There are 2 main categories for individuals who have a detrimental effect on the team. One is the black hole who needs additional support or encouragement and sucks time away from the rest of the team, and any work they produce is marginal. They might be just a poor team player, or a square peg in a round hole (maybe they’d be great in another job on the team or in the company), but they breed resentment in the rest of the team having to compensate.

As a leader, you either need to find a way to help the person to improve and fit into the role they are doing, via mentoring, training or other means; or you need to find a role they are better suited to, by looking at other tasks that need doing.

If you can’t do either of these things, you will need to make the tough decision to get that person off your team so that the rest of the team become more productive and do not degenerate into dysfunction.

Rockstar

The other key individual threat to team coherence is the rockstar developer. The one who plays by their own rules, and always knows best. Unlike the black hole, they get the job done, but they often do so at the expense of the team.

Key traits of Rockstar code is code that doesn’t fit the rest of the team, code that is too clever for its own good, and therefore much harder to test and debug.

Everyone knows that debugging is twice as hard as writing a program in the first place. So if you’re as clever as you can be when you write it, how will you ever debug it?

Just like the black hole, the rockstar developer causes addition work for the rest of the team, but often leaves behind code that the rest of the team don’t understand in order to be able to refactor it. This resentment can be seen by the rockstar developer as jealousy, as their non-stick ego prevents them from taking responsibility for dysfunctions in the team, and it is clear, particularly to those outside the team, that the individual is achieving results (indeed, the rockstar often makes it very clear).

A rockstar does have many of the qualities needed to be a good developer, so long as they can be convinced to simplify and work with the team rather than steamrolling past. Unlike black holes, they are probably doing the right tasks, but need help to understand their impact on the rest of the team and any problems that result from their code, as they may have trouble accepting it.

Duelling banjos

Sometimes, there are individuals that work well with the rest of the team but not each other. Sometimes this can be caused by jealousy or resentment, particularly if one was recently promoted or given extra responsibility when they were previously equal, or one of them is more likely to have their ideas accepted by the team.

The slighted individual in this scenario needs support from the other individual and the rest of the team to accept the situation, and build resilience so they can move on, and, where appropriate, a clear explanation for why the differential occurs.

Hopefully these disagreements are on the ideas rather than the individuals, because when things get personal, it gets a lot harder for people to back away from a disagreement. However, the technology world is notorious for bug fights over little things.

Which text editor do you use? (whichever one you like, so long as you can set the format to the project coding standards)

Where do you put the opening braces? (for Javascript, always use K&R style, on the same line, for everything else, whatever the project says)

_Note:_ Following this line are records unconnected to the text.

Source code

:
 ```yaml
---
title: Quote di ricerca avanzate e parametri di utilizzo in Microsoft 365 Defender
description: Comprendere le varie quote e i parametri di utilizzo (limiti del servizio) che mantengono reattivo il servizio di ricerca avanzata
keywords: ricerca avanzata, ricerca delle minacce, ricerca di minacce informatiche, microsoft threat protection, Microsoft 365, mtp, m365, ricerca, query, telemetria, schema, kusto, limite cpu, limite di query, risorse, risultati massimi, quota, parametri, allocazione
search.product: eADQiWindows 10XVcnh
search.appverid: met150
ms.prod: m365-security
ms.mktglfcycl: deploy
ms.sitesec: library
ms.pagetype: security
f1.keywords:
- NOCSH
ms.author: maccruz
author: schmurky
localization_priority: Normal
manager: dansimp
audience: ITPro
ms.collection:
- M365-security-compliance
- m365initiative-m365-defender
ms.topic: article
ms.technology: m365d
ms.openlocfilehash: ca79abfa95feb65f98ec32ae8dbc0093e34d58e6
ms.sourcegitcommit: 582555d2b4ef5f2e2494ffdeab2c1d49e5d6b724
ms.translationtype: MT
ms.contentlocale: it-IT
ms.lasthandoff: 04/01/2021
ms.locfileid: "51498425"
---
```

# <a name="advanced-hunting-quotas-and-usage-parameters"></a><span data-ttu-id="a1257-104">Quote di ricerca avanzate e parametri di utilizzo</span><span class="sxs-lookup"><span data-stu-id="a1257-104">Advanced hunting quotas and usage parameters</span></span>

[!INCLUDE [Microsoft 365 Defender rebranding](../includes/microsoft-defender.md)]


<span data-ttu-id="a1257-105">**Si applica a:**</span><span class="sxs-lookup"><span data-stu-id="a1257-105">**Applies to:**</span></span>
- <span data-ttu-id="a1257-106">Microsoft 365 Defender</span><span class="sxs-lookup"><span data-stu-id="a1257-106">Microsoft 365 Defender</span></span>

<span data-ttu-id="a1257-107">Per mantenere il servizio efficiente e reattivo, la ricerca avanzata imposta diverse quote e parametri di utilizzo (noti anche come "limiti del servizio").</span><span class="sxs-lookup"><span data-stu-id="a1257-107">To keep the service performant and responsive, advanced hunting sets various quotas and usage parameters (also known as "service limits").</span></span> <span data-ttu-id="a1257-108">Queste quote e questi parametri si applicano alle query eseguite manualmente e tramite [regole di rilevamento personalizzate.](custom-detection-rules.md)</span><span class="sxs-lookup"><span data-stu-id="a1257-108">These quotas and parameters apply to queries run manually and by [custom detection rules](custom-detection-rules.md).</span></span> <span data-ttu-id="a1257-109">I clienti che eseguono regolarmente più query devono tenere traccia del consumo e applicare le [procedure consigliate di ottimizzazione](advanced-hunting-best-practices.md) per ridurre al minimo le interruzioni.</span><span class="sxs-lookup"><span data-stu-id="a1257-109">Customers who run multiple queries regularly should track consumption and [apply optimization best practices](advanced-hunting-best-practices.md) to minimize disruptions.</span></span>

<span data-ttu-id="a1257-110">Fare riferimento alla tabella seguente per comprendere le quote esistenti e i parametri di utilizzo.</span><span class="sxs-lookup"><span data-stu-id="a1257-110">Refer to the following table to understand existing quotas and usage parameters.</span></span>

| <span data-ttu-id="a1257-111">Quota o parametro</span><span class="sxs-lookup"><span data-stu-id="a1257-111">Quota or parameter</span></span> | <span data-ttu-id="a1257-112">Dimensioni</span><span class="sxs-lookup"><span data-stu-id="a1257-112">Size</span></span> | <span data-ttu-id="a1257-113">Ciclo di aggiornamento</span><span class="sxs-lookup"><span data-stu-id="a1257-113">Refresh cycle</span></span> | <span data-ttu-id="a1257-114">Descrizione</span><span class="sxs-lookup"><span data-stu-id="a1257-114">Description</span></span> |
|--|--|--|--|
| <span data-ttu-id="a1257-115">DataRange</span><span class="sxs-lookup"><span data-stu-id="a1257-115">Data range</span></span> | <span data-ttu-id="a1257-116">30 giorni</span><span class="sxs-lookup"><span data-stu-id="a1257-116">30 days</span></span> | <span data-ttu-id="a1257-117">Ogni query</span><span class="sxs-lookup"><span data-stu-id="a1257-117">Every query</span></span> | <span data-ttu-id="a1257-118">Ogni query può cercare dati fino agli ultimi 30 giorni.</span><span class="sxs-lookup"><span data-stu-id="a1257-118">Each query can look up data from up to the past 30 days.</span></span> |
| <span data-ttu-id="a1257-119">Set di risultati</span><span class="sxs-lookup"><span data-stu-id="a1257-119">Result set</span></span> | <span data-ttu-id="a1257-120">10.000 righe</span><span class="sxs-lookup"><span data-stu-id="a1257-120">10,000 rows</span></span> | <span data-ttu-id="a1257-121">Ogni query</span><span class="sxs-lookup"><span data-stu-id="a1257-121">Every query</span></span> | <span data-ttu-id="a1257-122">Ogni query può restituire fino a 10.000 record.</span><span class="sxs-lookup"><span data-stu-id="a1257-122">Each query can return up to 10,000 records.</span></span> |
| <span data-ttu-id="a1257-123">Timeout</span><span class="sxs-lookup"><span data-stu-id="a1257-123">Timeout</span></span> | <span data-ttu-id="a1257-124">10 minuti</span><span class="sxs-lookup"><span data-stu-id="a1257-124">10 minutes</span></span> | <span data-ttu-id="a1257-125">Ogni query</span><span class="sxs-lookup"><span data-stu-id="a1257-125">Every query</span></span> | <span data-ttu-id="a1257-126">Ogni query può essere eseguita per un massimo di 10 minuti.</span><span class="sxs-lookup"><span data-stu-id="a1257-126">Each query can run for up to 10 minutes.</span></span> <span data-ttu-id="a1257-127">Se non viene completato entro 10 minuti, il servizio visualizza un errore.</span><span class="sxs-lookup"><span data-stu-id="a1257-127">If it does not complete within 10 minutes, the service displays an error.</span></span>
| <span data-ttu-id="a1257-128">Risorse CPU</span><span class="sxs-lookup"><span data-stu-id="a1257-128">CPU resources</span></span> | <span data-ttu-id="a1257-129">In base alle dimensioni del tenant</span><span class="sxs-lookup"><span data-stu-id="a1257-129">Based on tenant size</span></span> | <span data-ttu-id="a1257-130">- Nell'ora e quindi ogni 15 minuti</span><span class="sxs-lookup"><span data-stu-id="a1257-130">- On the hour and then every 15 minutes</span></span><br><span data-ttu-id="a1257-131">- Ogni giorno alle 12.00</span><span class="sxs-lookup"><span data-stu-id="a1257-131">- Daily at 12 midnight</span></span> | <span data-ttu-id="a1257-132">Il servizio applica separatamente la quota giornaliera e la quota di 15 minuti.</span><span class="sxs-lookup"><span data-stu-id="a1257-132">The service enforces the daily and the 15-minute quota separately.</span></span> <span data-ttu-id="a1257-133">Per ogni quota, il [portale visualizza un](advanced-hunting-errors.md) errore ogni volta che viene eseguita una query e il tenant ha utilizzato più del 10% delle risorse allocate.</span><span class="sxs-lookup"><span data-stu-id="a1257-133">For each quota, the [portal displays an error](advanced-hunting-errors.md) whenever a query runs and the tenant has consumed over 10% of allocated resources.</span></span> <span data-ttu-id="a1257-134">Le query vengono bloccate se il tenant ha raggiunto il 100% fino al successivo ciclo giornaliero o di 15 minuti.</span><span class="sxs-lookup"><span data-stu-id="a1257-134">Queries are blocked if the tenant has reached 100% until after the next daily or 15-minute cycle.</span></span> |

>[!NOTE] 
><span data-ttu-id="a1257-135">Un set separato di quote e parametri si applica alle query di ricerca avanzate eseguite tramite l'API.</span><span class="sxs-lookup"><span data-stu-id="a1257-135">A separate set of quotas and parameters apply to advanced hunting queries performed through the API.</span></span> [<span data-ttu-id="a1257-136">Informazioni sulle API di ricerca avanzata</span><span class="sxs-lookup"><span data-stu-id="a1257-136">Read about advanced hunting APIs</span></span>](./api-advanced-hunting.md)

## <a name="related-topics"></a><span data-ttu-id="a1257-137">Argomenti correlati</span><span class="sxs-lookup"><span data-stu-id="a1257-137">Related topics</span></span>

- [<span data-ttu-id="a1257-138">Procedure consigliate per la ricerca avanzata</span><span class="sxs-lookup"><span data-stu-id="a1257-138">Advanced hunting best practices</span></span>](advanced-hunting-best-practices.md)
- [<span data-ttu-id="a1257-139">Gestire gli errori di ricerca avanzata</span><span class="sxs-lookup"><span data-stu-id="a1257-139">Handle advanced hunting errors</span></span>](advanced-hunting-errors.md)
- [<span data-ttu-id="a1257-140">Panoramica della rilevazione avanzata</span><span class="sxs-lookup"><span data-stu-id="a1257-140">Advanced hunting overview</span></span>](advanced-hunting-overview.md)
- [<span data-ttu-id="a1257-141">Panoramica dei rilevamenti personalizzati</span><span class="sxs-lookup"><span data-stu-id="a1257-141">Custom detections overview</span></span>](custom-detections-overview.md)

If you’re fighting over something that doesn’t really matter, ask yourself why, and if you can just agree to disagree, and accept that you’re not going to convert everyone to Dvorak.

If you see others on your team fighting, look out for Logical Fallacies that can drag the argument down into personal attacks, or unproductive sniping rather than a stimulating argument on improving the code. Be prepared to step in and separate the individuals. Give them a chance to cool down and reset, or space to think, talk and reflect.

Red eyed monster

The tired, stressed team are far more likely to argue and those arguments are more likely to get personal. Don’t overwork. Find your work-life balance.

You

You are a member of the team. Exhibit the behaviour you want to see.